START Exercise input

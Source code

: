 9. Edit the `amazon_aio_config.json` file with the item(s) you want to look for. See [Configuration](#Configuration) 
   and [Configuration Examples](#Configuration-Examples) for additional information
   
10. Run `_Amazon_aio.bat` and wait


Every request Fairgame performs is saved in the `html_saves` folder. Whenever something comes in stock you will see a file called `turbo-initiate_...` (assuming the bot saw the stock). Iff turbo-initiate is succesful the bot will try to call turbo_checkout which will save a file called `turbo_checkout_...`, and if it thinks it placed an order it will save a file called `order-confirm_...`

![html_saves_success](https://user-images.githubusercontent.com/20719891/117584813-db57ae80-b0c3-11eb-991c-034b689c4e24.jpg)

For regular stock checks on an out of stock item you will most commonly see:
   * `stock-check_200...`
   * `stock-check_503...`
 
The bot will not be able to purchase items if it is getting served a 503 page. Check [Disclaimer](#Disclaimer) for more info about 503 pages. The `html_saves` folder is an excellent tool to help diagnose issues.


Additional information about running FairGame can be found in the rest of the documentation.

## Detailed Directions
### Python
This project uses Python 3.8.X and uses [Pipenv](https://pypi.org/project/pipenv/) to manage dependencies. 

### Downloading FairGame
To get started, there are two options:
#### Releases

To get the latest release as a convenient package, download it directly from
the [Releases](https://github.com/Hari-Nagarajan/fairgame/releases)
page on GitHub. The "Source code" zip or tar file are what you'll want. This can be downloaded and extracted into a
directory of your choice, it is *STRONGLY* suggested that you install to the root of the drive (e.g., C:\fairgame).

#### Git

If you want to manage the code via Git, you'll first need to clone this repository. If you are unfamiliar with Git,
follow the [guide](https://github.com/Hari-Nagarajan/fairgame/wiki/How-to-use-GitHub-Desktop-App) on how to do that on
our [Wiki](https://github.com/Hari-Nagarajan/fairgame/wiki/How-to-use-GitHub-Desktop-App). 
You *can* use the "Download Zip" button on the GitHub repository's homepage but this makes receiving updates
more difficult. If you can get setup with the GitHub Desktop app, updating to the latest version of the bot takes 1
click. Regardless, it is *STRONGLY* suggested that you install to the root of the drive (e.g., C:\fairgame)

END Exercise input

◆ **Exercise instructions**
In the records above, find the line with "## Detailed Directions"; write out exactly that line and each one after it, stopping after the line with "to do that on".

◆ **Task output**
## Detailed Directions
### Python
This project uses Python 3.8.X and uses [Pipenv](https://pypi.org/project/pipenv/) to manage dependencies. 

### Downloading FairGame
To get started, there are two options:
#### Releases

To get the latest release as a convenient package, download it directly from
the [Releases](https://github.com/Hari-Nagarajan/fairgame/releases)
page on GitHub. The "Source code" zip or tar file are what you'll want. This can be downloaded and extracted into a
directory of your choice, it is *STRONGLY* suggested that you install to the root of the drive (e.g., C:\fairgame).

#### Git

If you want to manage the code via Git, you'll first need to clone this repository. If you are unfamiliar with Git,
follow the [guide](https://github.com/Hari-Nagarajan/fairgame/wiki/How-to-use-GitHub-Desktop-App) on how to do that on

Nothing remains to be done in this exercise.